**HOW TO COMPLETE THIS TASK**:
Please repeat only these lines, exactly: the one containing "本的 HEAD 记录到" and all that come after it in the material.

**MATERIAL FOR THIS TASK**:
★ ★ ★ ★ ★ ★ ★

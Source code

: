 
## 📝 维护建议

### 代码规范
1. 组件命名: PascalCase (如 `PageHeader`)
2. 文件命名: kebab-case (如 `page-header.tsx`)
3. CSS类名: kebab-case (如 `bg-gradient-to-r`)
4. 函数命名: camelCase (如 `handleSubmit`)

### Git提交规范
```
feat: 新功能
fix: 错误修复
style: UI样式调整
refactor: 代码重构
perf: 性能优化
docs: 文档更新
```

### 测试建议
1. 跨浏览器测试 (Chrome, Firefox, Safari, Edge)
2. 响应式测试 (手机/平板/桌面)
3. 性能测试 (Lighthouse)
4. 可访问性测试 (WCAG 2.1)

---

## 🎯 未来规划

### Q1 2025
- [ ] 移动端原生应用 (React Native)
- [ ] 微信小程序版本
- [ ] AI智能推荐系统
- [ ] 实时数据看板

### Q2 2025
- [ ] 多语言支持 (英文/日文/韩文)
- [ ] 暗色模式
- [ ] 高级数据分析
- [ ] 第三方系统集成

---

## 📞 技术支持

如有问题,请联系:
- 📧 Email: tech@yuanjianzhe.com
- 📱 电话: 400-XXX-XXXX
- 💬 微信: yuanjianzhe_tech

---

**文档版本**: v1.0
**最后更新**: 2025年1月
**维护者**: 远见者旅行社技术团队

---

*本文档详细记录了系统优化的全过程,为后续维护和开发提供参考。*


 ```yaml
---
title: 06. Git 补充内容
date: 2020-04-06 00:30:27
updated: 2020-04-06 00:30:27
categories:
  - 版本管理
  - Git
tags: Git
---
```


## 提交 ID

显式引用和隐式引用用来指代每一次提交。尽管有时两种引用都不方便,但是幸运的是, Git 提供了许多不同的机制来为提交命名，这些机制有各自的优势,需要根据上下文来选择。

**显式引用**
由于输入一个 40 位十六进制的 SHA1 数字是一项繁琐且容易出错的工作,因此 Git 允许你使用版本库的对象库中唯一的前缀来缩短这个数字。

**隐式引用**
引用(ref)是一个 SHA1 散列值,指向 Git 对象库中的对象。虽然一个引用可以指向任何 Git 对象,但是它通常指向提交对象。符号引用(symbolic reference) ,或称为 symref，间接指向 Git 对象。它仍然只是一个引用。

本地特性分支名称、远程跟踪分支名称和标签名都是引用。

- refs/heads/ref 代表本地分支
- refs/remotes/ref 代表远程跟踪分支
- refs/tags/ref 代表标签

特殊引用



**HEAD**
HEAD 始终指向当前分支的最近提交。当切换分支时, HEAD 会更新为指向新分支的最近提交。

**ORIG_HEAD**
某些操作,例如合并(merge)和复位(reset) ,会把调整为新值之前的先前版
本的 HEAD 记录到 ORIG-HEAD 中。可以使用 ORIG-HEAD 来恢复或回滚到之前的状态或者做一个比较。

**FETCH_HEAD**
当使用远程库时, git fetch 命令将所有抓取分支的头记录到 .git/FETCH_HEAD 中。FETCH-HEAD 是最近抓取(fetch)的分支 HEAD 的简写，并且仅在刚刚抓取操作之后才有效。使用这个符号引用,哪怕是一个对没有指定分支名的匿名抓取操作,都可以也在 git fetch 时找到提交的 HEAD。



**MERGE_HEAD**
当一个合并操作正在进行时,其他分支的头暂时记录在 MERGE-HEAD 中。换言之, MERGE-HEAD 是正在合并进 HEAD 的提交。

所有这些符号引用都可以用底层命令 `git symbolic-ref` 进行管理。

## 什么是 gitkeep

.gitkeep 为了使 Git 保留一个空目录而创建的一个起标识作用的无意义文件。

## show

★ ★ ★ ★ ★ ★ ★

**OUTPUT OF THE TASK**:
本的 HEAD 记录到 ORIG-HEAD 中。可以使用 ORIG-HEAD 来恢复或回滚到之前的状态或者做一个比较。

**FETCH_HEAD**
当使用远程库时, git fetch 命令将所有抓取分支的头记录到 .git/FETCH_HEAD 中。FETCH-HEAD 是最近抓取(fetch)的分支 HEAD 的简写，并且仅在刚刚抓取操作之后才有效。使用这个符号引用,哪怕是一个对没有指定分支名的匿名抓取操作,都可以也在 git fetch 时找到提交的 HEAD。



**MERGE_HEAD**
当一个合并操作正在进行时,其他分支的头暂时记录在 MERGE-HEAD 中。换言之, MERGE-HEAD 是正在合并进 HEAD 的提交。

所有这些符号引用都可以用底层命令 `git symbolic-ref` 进行管理。

## 什么是 gitkeep

.gitkeep 为了使 Git 保留一个空目录而创建的一个起标识作用的无意义文件。

## show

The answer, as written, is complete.